La rassegna si è svolta nella cornice del Grand Hotel Villa d’Este, dove dal 9 al 19 settembre è stata presentata una selezione di scafi storici. Design, tecnologia, artigianato e cultura nautica sono stati i temi al centro dell’iniziativa, costruita attorno alla valorizzazione delle imbarcazioni e delle persone che ne conservano la memoria.
Il legame con il Futurismo
Il tema dell’edizione 2026 è stato il Futurismo, richiamato alla storia della motonautica sul Lario. Negli anni Venti il bacino fu scenario di gare, sperimentazioni e record, in una stagione nella quale velocità e innovazione erano associate all’idea di futuro.

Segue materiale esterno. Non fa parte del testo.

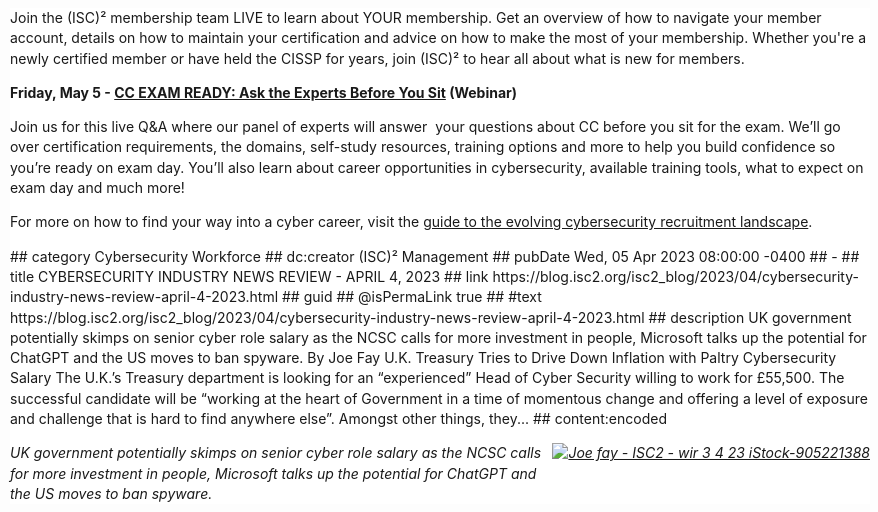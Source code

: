 <p><span data-contrast="auto">Join the (ISC)² membership team LIVE to learn about YOUR membership. Get an overview of how to navigate your member account, details on how to maintain your certification and advice on how to make the most of your membership. Whether you&#39;re a newly certified member or have held the CISSP for years, join (ISC)² to hear all about what is new for members.</span><span data-ccp-props="{&quot;201341983&quot;:0,&quot;335559739&quot;:160,&quot;335559740&quot;:259}">&#0160;</span></p>
<p><strong><span data-contrast="auto">Friday, May 5 - </span></strong><a href="https://www.brighttalk.com/webcast/13159/577265"><strong><span data-contrast="none">CC EXAM READY: Ask the Experts Before You Sit</span></strong></a><strong><span data-contrast="auto"> (Webinar)</span></strong><span data-ccp-props="{&quot;201341983&quot;:0,&quot;335559739&quot;:160,&quot;335559740&quot;:259}">&#0160;</span></p>
<p><span data-contrast="auto">Join us for this live Q&amp;A where our panel of experts will answer </span><span data-contrast="auto">&#0160;</span><span data-contrast="auto">your questions about CC before you sit for the exam. We’ll go over certification requirements, the domains, self-study resources, training options and more to help you build confidence so you’re ready on exam day. You’ll also learn about career opportunities in cybersecurity, available training tools, what to expect on exam day and much more!</span><span data-ccp-props="{&quot;201341983&quot;:0,&quot;335559739&quot;:160,&quot;335559740&quot;:259}">&#0160;</span></p>
<p><span data-contrast="auto">For more on how to find your way into a cyber career, visit the </span><a href="https://www.isc2.org/Cybersecurity-Careers/How-to-Get-a-Cybersecurity-Job"><span data-contrast="none">guide to the evolving cybersecurity recruitment landscape</span></a><span data-contrast="auto">.</span><span data-ccp-props="{&quot;201341983&quot;:0,&quot;335559739&quot;:160,&quot;335559740&quot;:259}">&#0160;</span></p>
## category
Cybersecurity Workforce
## dc:creator
(ISC)² Management
## pubDate
Wed, 05 Apr 2023 08:00:00 -0400
## -
## title
CYBERSECURITY INDUSTRY NEWS REVIEW - APRIL 4, 2023
## link
https://blog.isc2.org/isc2_blog/2023/04/cybersecurity-industry-news-review-april-4-2023.html
## guid
## @isPermaLink
true
## #text
https://blog.isc2.org/isc2_blog/2023/04/cybersecurity-industry-news-review-april-4-2023.html
## description
UK government potentially skimps on senior cyber role salary as the NCSC calls for more investment in people, Microsoft talks up the potential for ChatGPT and the US moves to ban spyware. By Joe Fay U.K. Treasury Tries to Drive Down Inflation with Paltry Cybersecurity Salary The U.K.’s Treasury department is looking for an “experienced” Head of Cyber Security willing to work for £55,500. The successful candidate will be “working at the heart of Government in a time of momentous change and offering a level of exposure and challenge that is hard to find anywhere else”. Amongst other things, they...
## content:encoded
<p><em><span class="TextRun Highlight MacChromeBold SCXW238894165 BCX0" data-contrast="auto" lang="EN" xml:lang="EN"><span class="NormalTextRun SCXW238894165 BCX0"> <a class="asset-img-link" href="https://blog.isc2.org/.a/6a00e54f109b67883402b7519e1900200c-pi" style="float: right;"><img alt="Joe fay - ISC2 - wir 3 4 23 iStock-905221388" class="asset  asset-image at-xid-6a00e54f109b67883402b7519e1900200c img-responsive" src="https://blog.isc2.org/.a/6a00e54f109b67883402b7519e1900200c-320wi" style="margin: 0px 0px 5px 5px;" title="Joe fay - ISC2 - wir 3 4 23 iStock-905221388" /></a>UK government potentially skimps on senior cyber role salary as the NCSC calls for more investment in people, Microsoft talks up the potential for </span><span class="NormalTextRun SCXW238894165 BCX0">ChatGPT</span><span class="NormalTextRun SCXW238894165 BCX0"> and the US moves to ban spyware.</span></span><span class="EOP SCXW238894165 BCX0" data-ccp-props="{&quot;201341983&quot;:0,&quot;335559738&quot;:240,&quot;335559739&quot;:240,&quot;335559740&quot;:276}">&#0160;</span></em></p>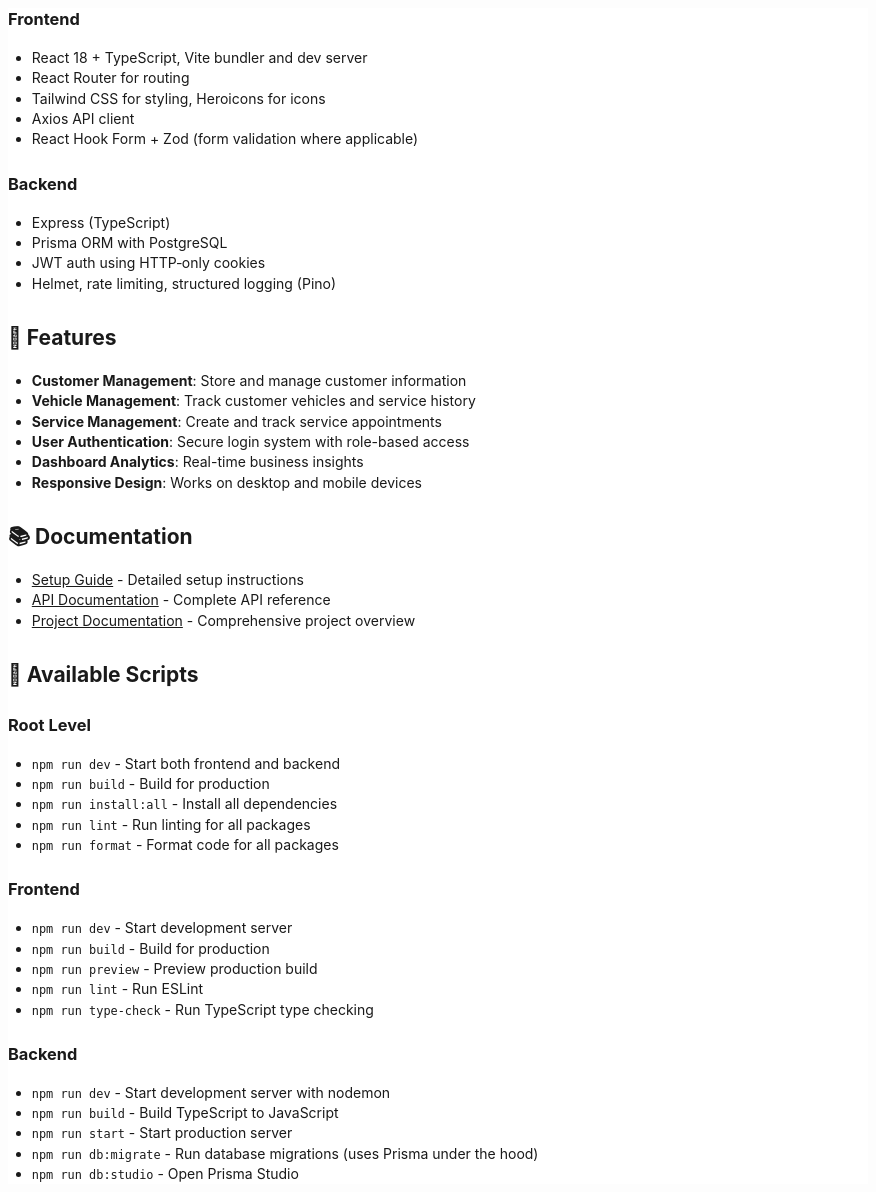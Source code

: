 ### Frontend
- React 18 + TypeScript, Vite bundler and dev server
- React Router for routing
- Tailwind CSS for styling, Heroicons for icons
- Axios API client
- React Hook Form + Zod (form validation where applicable)

### Backend
- Express (TypeScript)
- Prisma ORM with PostgreSQL
- JWT auth using HTTP‑only cookies
- Helmet, rate limiting, structured logging (Pino)

## 🎯 Features

- **Customer Management**: Store and manage customer information
- **Vehicle Management**: Track customer vehicles and service history
- **Service Management**: Create and track service appointments
- **User Authentication**: Secure login system with role-based access
- **Dashboard Analytics**: Real-time business insights
- **Responsive Design**: Works on desktop and mobile devices

## 📚 Documentation

- [Setup Guide](docs/SETUP.md) - Detailed setup instructions
- [API Documentation](docs/API.md) - Complete API reference
- [Project Documentation](docs/PROJECT_DOCUMENTATION.md) - Comprehensive project overview

## 🚀 Available Scripts

### Root Level
- `npm run dev` - Start both frontend and backend
- `npm run build` - Build for production
- `npm run install:all` - Install all dependencies
- `npm run lint` - Run linting for all packages
- `npm run format` - Format code for all packages

### Frontend
- `npm run dev` - Start development server
- `npm run build` - Build for production
- `npm run preview` - Preview production build
- `npm run lint` - Run ESLint
- `npm run type-check` - Run TypeScript type checking

### Backend
- `npm run dev` - Start development server with nodemon
- `npm run build` - Build TypeScript to JavaScript
- `npm run start` - Start production server
- `npm run db:migrate` - Run database migrations (uses Prisma under the hood)
- `npm run db:studio` - Open Prisma Studio

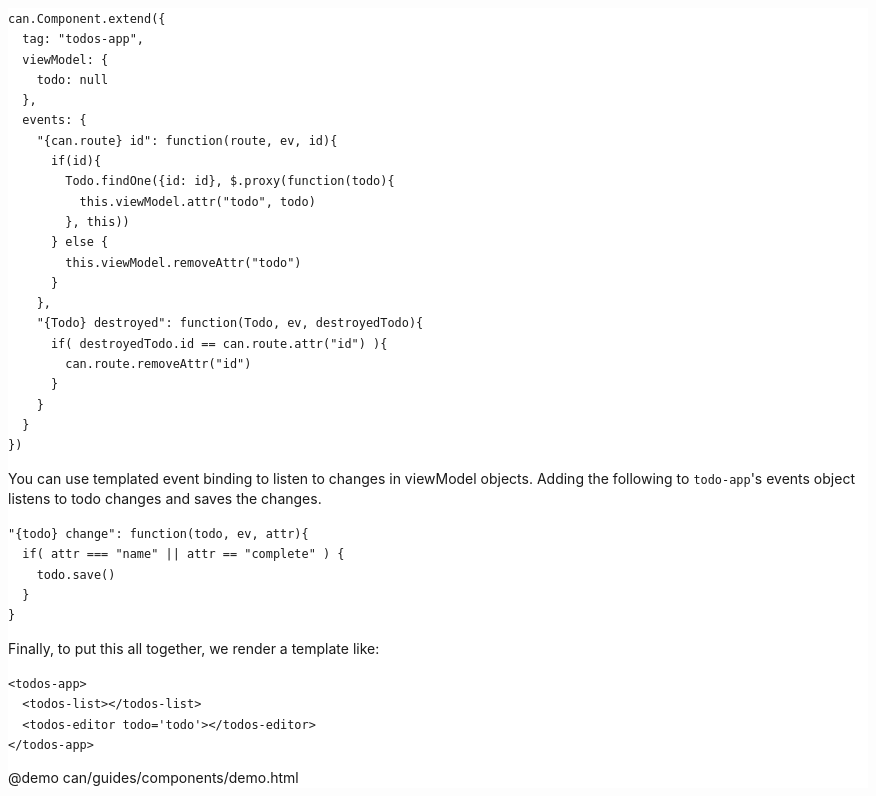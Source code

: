     can.Component.extend({
      tag: "todos-app",
      viewModel: {
        todo: null
      },
      events: {
        "{can.route} id": function(route, ev, id){
          if(id){
            Todo.findOne({id: id}, $.proxy(function(todo){
              this.viewModel.attr("todo", todo)
            }, this))
          } else {
            this.viewModel.removeAttr("todo")
          }
        },
        "{Todo} destroyed": function(Todo, ev, destroyedTodo){
		  if( destroyedTodo.id == can.route.attr("id") ){
		    can.route.removeAttr("id")
		  }
        }
      }
    })


You can use templated event binding to listen to changes in viewModel
objects.  Adding the following to `todo-app`'s events object
listens to todo changes and saves the changes.


    "{todo} change": function(todo, ev, attr){
      if( attr === "name" || attr == "complete" ) {
        todo.save()
      }
    }

Finally, to put this all together, we render a template like:

    <todos-app>
      <todos-list></todos-list>
      <todos-editor todo='todo'></todos-editor>
    </todos-app>


@demo can/guides/components/demo.html
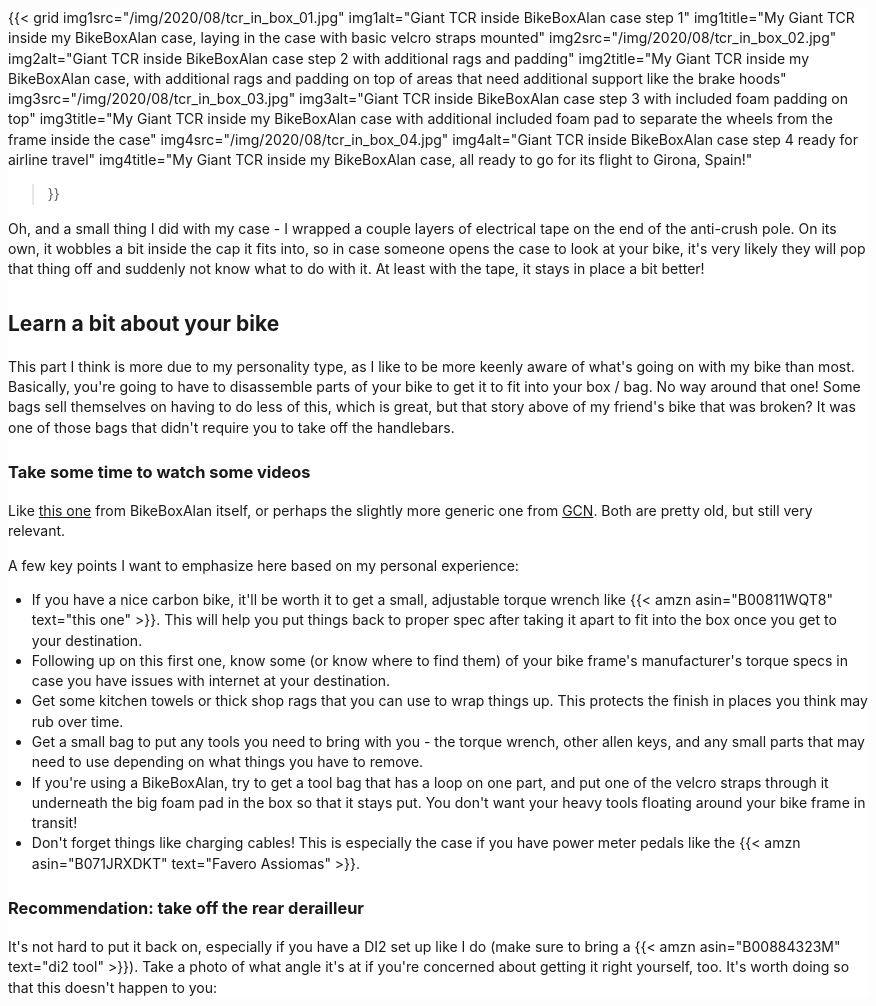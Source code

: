 {{< grid 
    img1src="/img/2020/08/tcr_in_box_01.jpg" img1alt="Giant TCR inside BikeBoxAlan case step 1" img1title="My Giant TCR inside my BikeBoxAlan case, laying in the case with basic velcro straps mounted"
    img2src="/img/2020/08/tcr_in_box_02.jpg" img2alt="Giant TCR inside BikeBoxAlan case step 2 with additional rags and padding" img2title="My Giant TCR inside my BikeBoxAlan case, with additional rags and padding on top of areas that need additional support like the brake hoods"
    img3src="/img/2020/08/tcr_in_box_03.jpg" img3alt="Giant TCR inside BikeBoxAlan case step 3 with included foam padding on top" img3title="My Giant TCR inside my BikeBoxAlan case with additional included foam pad to separate the wheels from the frame inside the case"
    img4src="/img/2020/08/tcr_in_box_04.jpg" img4alt="Giant TCR inside BikeBoxAlan case step 4 ready for airline travel" img4title="My Giant TCR inside my BikeBoxAlan case, all ready to go for its flight to Girona, Spain!"
>}}

Oh, and a small thing I did with my case - I wrapped a couple layers of electrical tape on the end of the anti-crush pole. On its own, it wobbles a bit inside the cap it fits into, so in case someone opens the case to look at your bike, it's very likely they will pop that thing off and suddenly not know what to do with it. At least with the tape, it stays in place a bit better!

## Learn a bit about your bike
This part I think is more due to my personality type, as I like to be more keenly aware of what's going on with my bike than most. Basically, you're going to have to disassemble parts of your bike to get it to fit into your box / bag. No way around that one! Some bags sell themselves on having to do less of this, which is great, but that story above of my friend's bike that was broken? It was one of those bags that didn't require you to take off the handlebars.

### Take some time to watch some videos
Like [this one](https://www.youtube.com/watch?v=V6uHHi6s5xY) from BikeBoxAlan itself, or perhaps the slightly more generic one from [GCN](https://www.youtube.com/watch?v=m5kldjYzGUA). Both are pretty old, but still very relevant.

A few key points I want to emphasize here based on my personal experience:

* If you have a nice carbon bike, it'll be worth it to get a small, adjustable torque wrench like {{< amzn asin="B00811WQT8" text="this one" >}}. This will help you put things back to proper spec after taking it apart to fit into the box once you get to your destination.
* Following up on this first one, know some (or know where to find them) of your bike frame's manufacturer's torque specs in case you have issues with internet at your destination.
* Get some kitchen towels or thick shop rags that you can use to wrap things up. This protects the finish in places you think may rub over time.
* Get a small bag to put any tools you need to bring with you - the torque wrench, other allen keys, and any small parts that may need to use depending on what things you have to remove.
* If you're using a BikeBoxAlan, try to get a tool bag that has a loop on one part, and put one of the velcro straps through it underneath the big foam pad in the box so that it stays put. You don't want your heavy tools floating around your bike frame in transit!
* Don't forget things like charging cables! This is especially the case if you have power meter pedals like the {{< amzn asin="B071JRXDKT" text="Favero Assiomas" >}}.

### Recommendation: take off the rear derailleur
It's not hard to put it back on, especially if you have a DI2 set up like I do (make sure to bring a {{< amzn asin="B00884323M" text="di2 tool" >}}). Take a photo of what angle it's at if you're concerned about getting it right yourself, too. It's worth doing so that this doesn't happen to you:
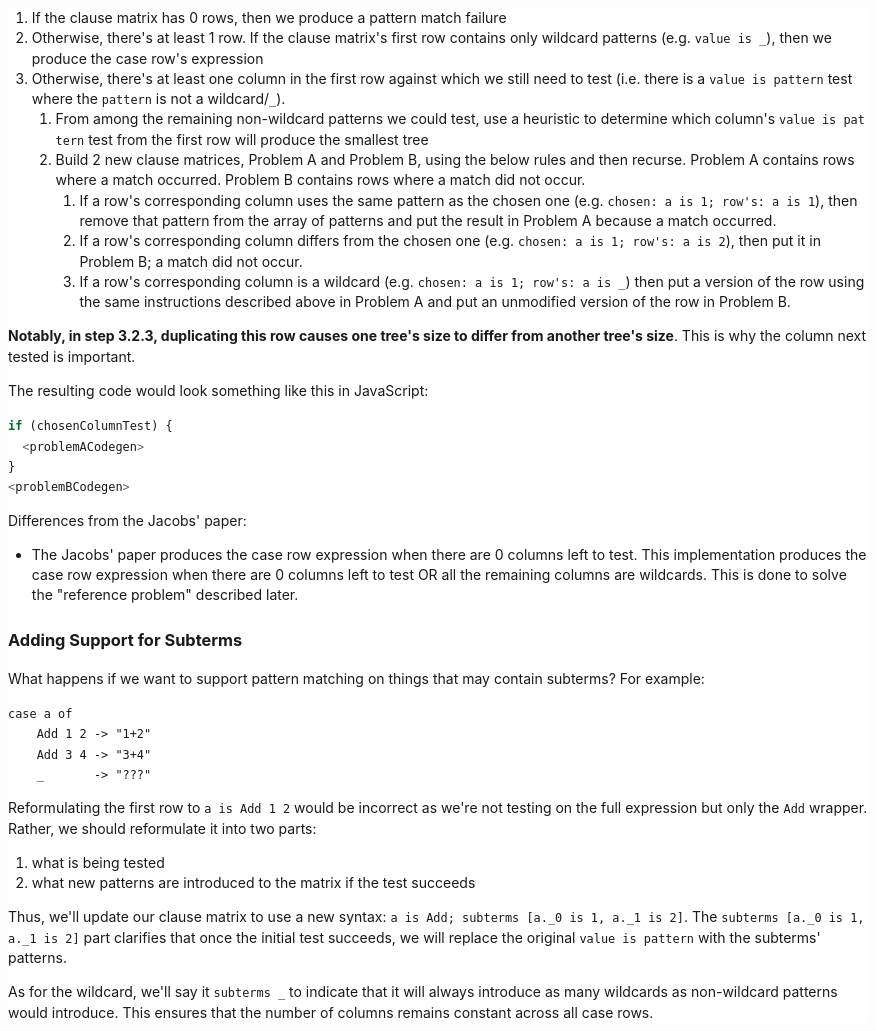1. If the clause matrix has 0 rows, then we produce a pattern match failure
2. Otherwise, there's at least 1 row. If the clause matrix's first row contains only wildcard patterns (e.g. `value is _`), then we produce the case row's expression
3. Otherwise, there's at least one column in the first row against which we still need to test (i.e. there is a `value is pattern` test where the `pattern` is not a wildcard/`_`).
    1. From among the remaining non-wildcard patterns we could test, use a heuristic to determine which column's `value is pattern` test from the first row will produce the smallest tree
    2. Build 2 new clause matrices, Problem A and Problem B, using the below rules and then recurse. Problem A contains rows where a match occurred. Problem B contains rows where a match did not occur.
        1. If a row's corresponding column uses the same pattern as the chosen one (e.g. `chosen: a is 1; row's: a is 1`), then remove that pattern from the array of patterns and put the result in Problem A because a match occurred.
        2. If a row's corresponding column differs from the chosen one (e.g. `chosen: a is 1; row's: a is 2`), then put it in Problem B; a match did not occur.
        3. If a row's corresponding column is a wildcard (e.g. `chosen: a is 1; row's: a is _`) then put a version of the row using the same instructions described above in Problem A and put an unmodified version of the row in Problem B.

**Notably, in step 3.2.3, duplicating this row causes one tree's size to differ from another tree's size**. This is why the column next tested is important.

The resulting code would look something like this in JavaScript:
```js
if (chosenColumnTest) {
  <problemACodegen>
}
<problemBCodegen>
```

Differences from the Jacobs' paper:
- The Jacobs' paper produces the case row expression when there are 0 columns left to test. This implementation produces the case row expression when there are 0 columns left to test OR all the remaining columns are wildcards. This is done to solve the "reference problem" described later.

### Adding Support for Subterms

What happens if we want to support pattern matching on things that may contain subterms? For example:
```
case a of
	Add 1 2 -> "1+2"
	Add 3 4 -> "3+4"
	_       -> "???"
```
Reformulating the first row to `a is Add 1 2` would be incorrect as we're not testing on the full expression but only the `Add` wrapper. Rather, we should reformulate it into two parts:
1. what is being tested
2. what new patterns are introduced to the matrix if the test succeeds

Thus, we'll update our clause matrix to use a new syntax: `a is Add; subterms [a._0 is 1, a._1 is 2]`. The `subterms [a._0 is 1, a._1 is 2]` part clarifies that once the initial test succeeds, we will replace the original `value is pattern` with the subterms' patterns.

As for the wildcard, we'll say it `subterms _` to indicate that it will always introduce as many wildcards as non-wildcard patterns would introduce. This ensures that the number of columns remains constant across all case rows.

Tra gli scafi esposti c’era anche una barca appartenuta a Guido Cappellini, campione della motonautica di velocità che nel 2025 ha vinto il Raid Motonautico Internazionale Pavia-Venezia stabilendo il record con una media di 207 chilometri orari.
Il programma è entrato nel vivo con il raduno delle imbarcazioni nel Centro Lago e la navigazione verso Villa d’Este, accompagnata dalla Barca Pilota del presidente di ASDEC. Dopo l’arrivo alla marina dell’hotel e la visita agli scafi collocati nel parco, le barche hanno partecipato al Carosello in acqua, sfilando davanti alla piscina galleggiante, alla giuria e al pubblico. Gli armatori hanno raccontato aneddoti e vicende legate ai propri mezzi.
Le imbarcazioni premiate
Tra i protagonisti c’erano il Villa d’Este Super, costruito da Guido Abbate nel 1962, con motore Chrysler 413 Big Block V8 da 6,8 litri e 300 cavalli, e la Riva Acquarama Sophia Loren, una delle prime della sua serie e appartenuta all’attrice. Presente anche la ER 6, realizzata dal Cantiere Ernesto Riva insieme all’armatore e a una squadra di artigiani, con uno scafo interamente in legno ispirato ai primi runabout.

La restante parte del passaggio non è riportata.